The struggling economy also forced Davison to get creative. His budget had restraints, so Davison worked out a loan with the school district to be paid back in five years. Unable to hire from outside the county, Davison pulled together teachers from 16 different schools in the district to build his first staff. Davison held off on starting some of his more ambitious ideas, like the school’s culinary arts program.
Meanwhile, Davison, Ferrer and a student advisory group continued to develop Lambert’s identity. They created the school’s crest around the ideas of family, an emphasis on business and science curriculum and maintaining a standard of excellence.
One of the hardest tasks was choosing a mascot. Though Lambert was created out of South Forsyth’s district, it was thought the school would be a rival of Northview High School in north Fulton County, so the advisory group focused on mascots similar to Northview’s titans, but there was no consensus.
One day, Ferrer walked in with a new concept: Longhorns. It was novel to Georgia, and it had the alliteration with Lambert.
“As soon as he said that, every kid in the room said, ‘Yes!’” Davison said.

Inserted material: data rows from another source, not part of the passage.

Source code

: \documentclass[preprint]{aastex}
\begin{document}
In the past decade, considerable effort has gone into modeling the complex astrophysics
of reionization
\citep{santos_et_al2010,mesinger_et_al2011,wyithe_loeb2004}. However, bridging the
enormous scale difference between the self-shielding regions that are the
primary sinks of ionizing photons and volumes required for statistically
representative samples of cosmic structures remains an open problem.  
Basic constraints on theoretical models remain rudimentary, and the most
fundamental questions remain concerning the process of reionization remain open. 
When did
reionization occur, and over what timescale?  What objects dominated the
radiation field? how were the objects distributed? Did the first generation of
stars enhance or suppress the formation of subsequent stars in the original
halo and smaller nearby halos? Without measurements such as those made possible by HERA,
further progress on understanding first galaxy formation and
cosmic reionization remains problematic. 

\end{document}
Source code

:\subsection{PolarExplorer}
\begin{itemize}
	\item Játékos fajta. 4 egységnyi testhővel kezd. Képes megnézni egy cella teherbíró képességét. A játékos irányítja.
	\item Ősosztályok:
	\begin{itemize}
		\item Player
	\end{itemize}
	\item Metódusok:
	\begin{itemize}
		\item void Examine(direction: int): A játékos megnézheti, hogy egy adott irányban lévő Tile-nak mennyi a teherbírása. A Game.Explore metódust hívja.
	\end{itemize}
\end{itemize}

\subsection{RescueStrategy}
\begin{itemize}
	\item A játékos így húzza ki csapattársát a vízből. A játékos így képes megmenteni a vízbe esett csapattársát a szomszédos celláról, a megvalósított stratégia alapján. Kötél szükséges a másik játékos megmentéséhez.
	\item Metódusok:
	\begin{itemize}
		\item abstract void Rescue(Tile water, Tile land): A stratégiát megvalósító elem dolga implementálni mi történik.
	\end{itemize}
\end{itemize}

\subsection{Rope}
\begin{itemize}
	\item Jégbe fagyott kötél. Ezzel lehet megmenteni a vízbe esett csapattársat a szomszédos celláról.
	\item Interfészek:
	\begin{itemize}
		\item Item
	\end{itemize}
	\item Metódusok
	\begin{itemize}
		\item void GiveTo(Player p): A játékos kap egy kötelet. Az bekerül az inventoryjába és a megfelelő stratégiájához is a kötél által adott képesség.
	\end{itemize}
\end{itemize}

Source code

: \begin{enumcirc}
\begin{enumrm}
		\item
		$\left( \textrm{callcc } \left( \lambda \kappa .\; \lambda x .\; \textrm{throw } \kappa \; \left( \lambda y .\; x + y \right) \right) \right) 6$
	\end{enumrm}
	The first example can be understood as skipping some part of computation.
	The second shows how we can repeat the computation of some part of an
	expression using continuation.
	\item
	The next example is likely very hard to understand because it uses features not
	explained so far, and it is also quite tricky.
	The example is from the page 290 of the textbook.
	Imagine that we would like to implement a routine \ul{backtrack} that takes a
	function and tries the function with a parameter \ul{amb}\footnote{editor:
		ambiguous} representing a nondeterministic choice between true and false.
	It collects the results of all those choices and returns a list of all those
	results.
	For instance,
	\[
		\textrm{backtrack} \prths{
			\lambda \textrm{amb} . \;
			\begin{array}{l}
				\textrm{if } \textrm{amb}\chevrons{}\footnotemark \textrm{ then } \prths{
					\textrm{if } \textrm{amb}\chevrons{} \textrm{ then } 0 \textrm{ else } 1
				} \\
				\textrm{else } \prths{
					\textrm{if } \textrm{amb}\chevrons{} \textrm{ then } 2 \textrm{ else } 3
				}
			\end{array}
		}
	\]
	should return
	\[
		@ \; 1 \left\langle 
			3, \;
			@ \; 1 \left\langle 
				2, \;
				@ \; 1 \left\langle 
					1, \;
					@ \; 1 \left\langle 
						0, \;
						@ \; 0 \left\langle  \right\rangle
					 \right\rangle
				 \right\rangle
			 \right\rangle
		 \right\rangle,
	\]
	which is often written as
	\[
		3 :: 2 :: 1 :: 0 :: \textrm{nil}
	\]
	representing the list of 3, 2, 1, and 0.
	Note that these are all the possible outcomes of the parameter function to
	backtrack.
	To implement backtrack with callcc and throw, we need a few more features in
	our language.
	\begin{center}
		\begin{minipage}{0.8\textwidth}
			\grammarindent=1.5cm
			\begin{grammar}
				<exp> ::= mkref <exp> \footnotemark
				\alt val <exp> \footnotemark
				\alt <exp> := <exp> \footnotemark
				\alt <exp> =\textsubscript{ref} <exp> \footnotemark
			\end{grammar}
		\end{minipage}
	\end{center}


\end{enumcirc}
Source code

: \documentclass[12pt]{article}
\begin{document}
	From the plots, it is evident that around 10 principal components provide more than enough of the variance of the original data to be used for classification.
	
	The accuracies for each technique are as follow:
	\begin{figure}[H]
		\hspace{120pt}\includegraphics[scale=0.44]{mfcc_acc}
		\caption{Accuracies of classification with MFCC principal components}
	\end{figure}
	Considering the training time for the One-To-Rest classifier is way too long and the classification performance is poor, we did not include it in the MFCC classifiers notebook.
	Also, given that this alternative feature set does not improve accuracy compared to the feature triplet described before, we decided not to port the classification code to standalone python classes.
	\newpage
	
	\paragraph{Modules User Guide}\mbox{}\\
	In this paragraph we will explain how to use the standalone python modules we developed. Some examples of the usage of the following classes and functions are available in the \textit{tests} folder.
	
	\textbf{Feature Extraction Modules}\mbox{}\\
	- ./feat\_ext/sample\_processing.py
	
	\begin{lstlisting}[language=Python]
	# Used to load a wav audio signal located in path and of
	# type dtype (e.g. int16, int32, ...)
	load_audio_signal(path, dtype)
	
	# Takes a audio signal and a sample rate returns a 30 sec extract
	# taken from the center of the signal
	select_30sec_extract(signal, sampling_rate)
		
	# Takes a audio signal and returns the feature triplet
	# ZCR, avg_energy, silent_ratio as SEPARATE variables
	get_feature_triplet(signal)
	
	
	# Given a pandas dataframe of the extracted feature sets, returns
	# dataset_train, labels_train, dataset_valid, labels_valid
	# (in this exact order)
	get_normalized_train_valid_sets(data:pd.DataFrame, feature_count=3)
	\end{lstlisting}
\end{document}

Soon enough, Lambert opened in 2009. They celebrated the grand opening with a pep rally for the school’s 1,300 students. Real longhorns were there. About 30 members of the family of the school’s namesake, Clarence Lambert, the first principal in Forsyth County, attended too.
Davison and his staff had navigated through tumultuous times in the county and country and created something new in the community.
“It was one of the neatest examples of people getting together to work on something that I’ve ever been a part of,” Davison said.
I knew for us to do it right, everything in this building needed to be built on relationships with peopleGary Davison, Lambert High School principal
Today, Lambert’s student population has nearly doubled, and Davison said the school has had to redefine its previous benchmarks for success. Its 2018 graduating was the fourth straight to have the most enrollees at the University of Georgia in the state. Its athletic department has won 25 state championships and four consecutive Director’s Cups in its classification, the award given to the top overall school in the state. Its iGym team won a gold medal at a competition at MIT. Another group of students presented a cure for cholera to a college audience.
“I could never have fathomed that,” Davison said.
Davison believes Lambert’s vision for interacting with its students, family and staff is intact, but the school has been willing to adapt over its 10 years.
Davison feels being a teenager has become increasingly difficult, with college admissions getting stricter and more societal pressure.
Davison found one symptom was an increased number of failing grades around midterms. So three years ago, Davison developed “lunch and learn,” a 50-minute extra period built into the day that gives students the freedom to use at their disposal. Teachers from each academic department are available to help with questions, or students can use the time to relax.
Davison said the number of failing midterm grades has dropped from 5.7 percent of students to less than 1 percent.
“That was the biggest change in the last four years that we have done that was the biggest culture change for us,” Davison said.
Davison knows there will be more changes at Lambert to come. He already sees a greater rate of students taking online classes, and so he’s thinking now of how to integrate that demand into the school.
But Davison said he never wants Lambert to stray from its commitment to treat its students and staff like family.
One of the best indicators of that is alumni opt to return to teach at the school. It another characteristic Davison and Ferrer found 10 years ago as they researched researching schools.
This school year, Davison hired the seventh Lambert alumni on staff.
“That was something I was always eager to see,” Davison said, “And when it happened, it was really cool.”